Panic over faux-organic products
Organic Consumers Association is waging a 'Panic! It's not organic!' guerrilla sticker campaign against faux-organic personal care products.
Fri, Aug 13 2010 at 11:33 AM
These lotions are not organic certified. (Photo: Jason Tester/Flickr)
Produce and food products have to meet stringent guidelines for the coveted organic label, but beauty and personal care products aren’t well-regulated. That means many shampoos and lotions advertise themselves as organic — even though the products contain only a minuscule amount of organic ingredients.
Now, the nonprofit organization Organic Consumers Association
wants you to do a little guerrilla correcting in your favorite local stores — by sticking a “Panic! This Product Is Not Organic!
” (PDF) label on offending products. You can get some Avery 48160 address labels, download OCA’s “Panic! This Product Is Not Organic!
” PDF, and print! Then you’ll be armed with 30 stickers to stick as you please — though as you can imagine, stickering products you don’t plan to buy could get you into trouble.

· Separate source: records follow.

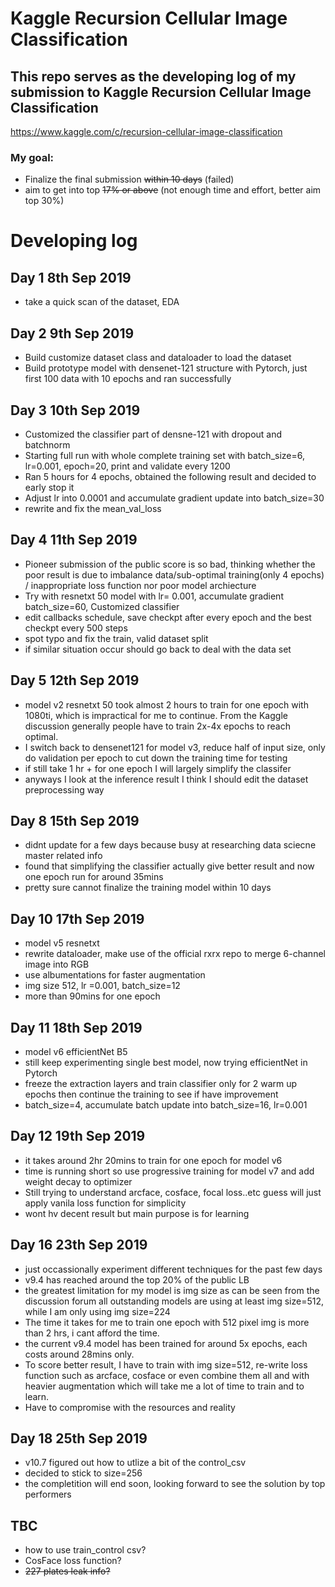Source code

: # Kaggle Recursion Cellular Image Classification
## This repo serves as the developing log of my submission to Kaggle Recursion Cellular Image Classification
https://www.kaggle.com/c/recursion-cellular-image-classification

### My goal:
- Finalize the final submission ~~within 10 days~~ (failed)
- aim to get into top ~~17% or above~~ (not enough time and effort, better aim top 30%)

# Developing log
## Day 1 8th Sep 2019
- take a quick scan of the dataset, EDA

## Day 2 9th Sep 2019
- Build customize dataset class and dataloader to load the dataset
- Build prototype model with densenet-121 structure with Pytorch, just first 100 data with 10 epochs and ran successfully

## Day 3 10th Sep 2019
- Customized the classifier part of densne-121 with dropout and batchnorm
- Starting full run with whole complete training set with batch_size=6, lr=0.001, epoch=20, print and validate every 1200
- Ran 5 hours for 4 epochs, obtained the following result and decided to early stop it <br/>
- Adjust lr into 0.0001 and accumulate gradient update into batch_size=30
- rewrite and fix the mean_val_loss

## Day 4 11th Sep 2019
- Pioneer submission of the public score is so bad, thinking whether the poor result is due to imbalance data/sub-optimal training(only 4 epochs) / inappropriate loss function nor poor model archiecture
- Try with resnetxt 50 model with lr= 0.001, accumulate gradient batch_size=60, Customized classifier
- edit callbacks schedule, save checkpt after every epoch and the best checkpt every 500 steps
- spot typo and fix the train, valid dataset split
- if similar situation occur should go back to deal with the data set

## Day 5 12th Sep 2019
- model v2 resnetxt 50 took almost 2 hours to train for one epoch with 1080ti, which is impractical for me to continue. From the Kaggle discussion generally people have to train 2x-4x epochs to reach optimal. 
- I switch back to densenet121 for model v3, reduce half of input size, only do validation per epoch to cut down the training time for testing
- if still take 1 hr + for one epoch I will largely simplify the classifer 
- anyways I look at the inference result I think I should edit the dataset preprocessing way 

## Day 8 15th Sep 2019
- didnt update for a few days because busy at researching data sciecne master related info
- found that simplifying the classifier actually give better result and now one epoch run for around 35mins
- pretty sure cannot finalize the training model within 10 days

## Day 10 17th Sep 2019
- model v5 resnetxt
- rewrite dataloader, make use of the official rxrx repo to merge 6-channel image into RGB
- use albumentations for faster augmentation
- img size 512, lr =0.001, batch_size=12
- more than 90mins for one epoch

## Day 11 18th Sep 2019
- model v6 efficientNet B5
- still keep experimenting single best model, now trying efficientNet in Pytorch
- freeze the extraction layers and train classifier only for 2 warm up epochs then continue the training to see if have improvement
- batch_size=4, accumulate batch update into batch_size=16, lr=0.001

## Day 12 19th Sep 2019
- it takes around 2hr 20mins to train for one epoch for model v6
- time is running short so use progressive training for model v7 and add weight decay to optimizer
- Still trying to understand arcface, cosface, focal loss..etc guess will just apply vanila loss function for simplicity
- wont hv decent result but main purpose is for learning

## Day 16 23th Sep 2019
- just occassionally experiment different techniques for the past few days
- v9.4 has reached around the top 20% of the public LB
- the greatest limitation for my model is img size as can be seen from the discussion forum all outstanding models are using at least img size=512, while I am only using img size=224
- The time it takes for me to train one epoch with 512 pixel img is more than 2 hrs, i cant afford the time.
- the current v9.4 model has been trained for around 5x epochs, each costs around 28mins only.
- To score better result, I have to train with img size=512, re-write loss function such as arcface, cosface or even 
combine them all and with heavier augmentation which will take me a lot of time to train and to learn.
- Have to compromise with the resources and reality

## Day 18 25th Sep 2019
- v10.7 figured out how to utlize a bit of the control_csv
- decided to stick to size=256 
- the completition will end soon, looking forward to see the solution by top performers

## TBC
- how to use train_control csv?
- CosFace loss function?
- ~~227 plates leak info?~~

Which faux-organic products should you target? OCA wants you to go after Avalon Organics, Nature’s Gate Organics, and Giovanni’s Organic this month. While you may argue that these companies are actually much greener and safer than the real, corporate baddies that use parabens and weird fragrances, OCA will point out that the Herbal Essences and Revlons of the world aren’t tricking people into thinking their products are organic certified. Keeping the organic label pure and trustworthy is OCA’s aim — and that means keeping the organic label off greener-but-not-organic products.
OCA’s been pushing this organic personal care products issue — dubbed the Coming Clean Campaign
— for quite a while now. And the campaign recently got a boost when Whole Foods finally succumbed to the activists’ pressure in June
, promising to crack down on false organic labeling in personal care products come June 11, 2011. Thus, the OCA doesn’t advise stickering your local Whole Foods. Stick to your local drugstores, supermarkets, health stores, and even local co-ops instead.
If guerrilla stickering feels too aggressive to you, the OCA also provides a letter
(PDF) you can give your favorite store urging them to crack down on faux-organic claims.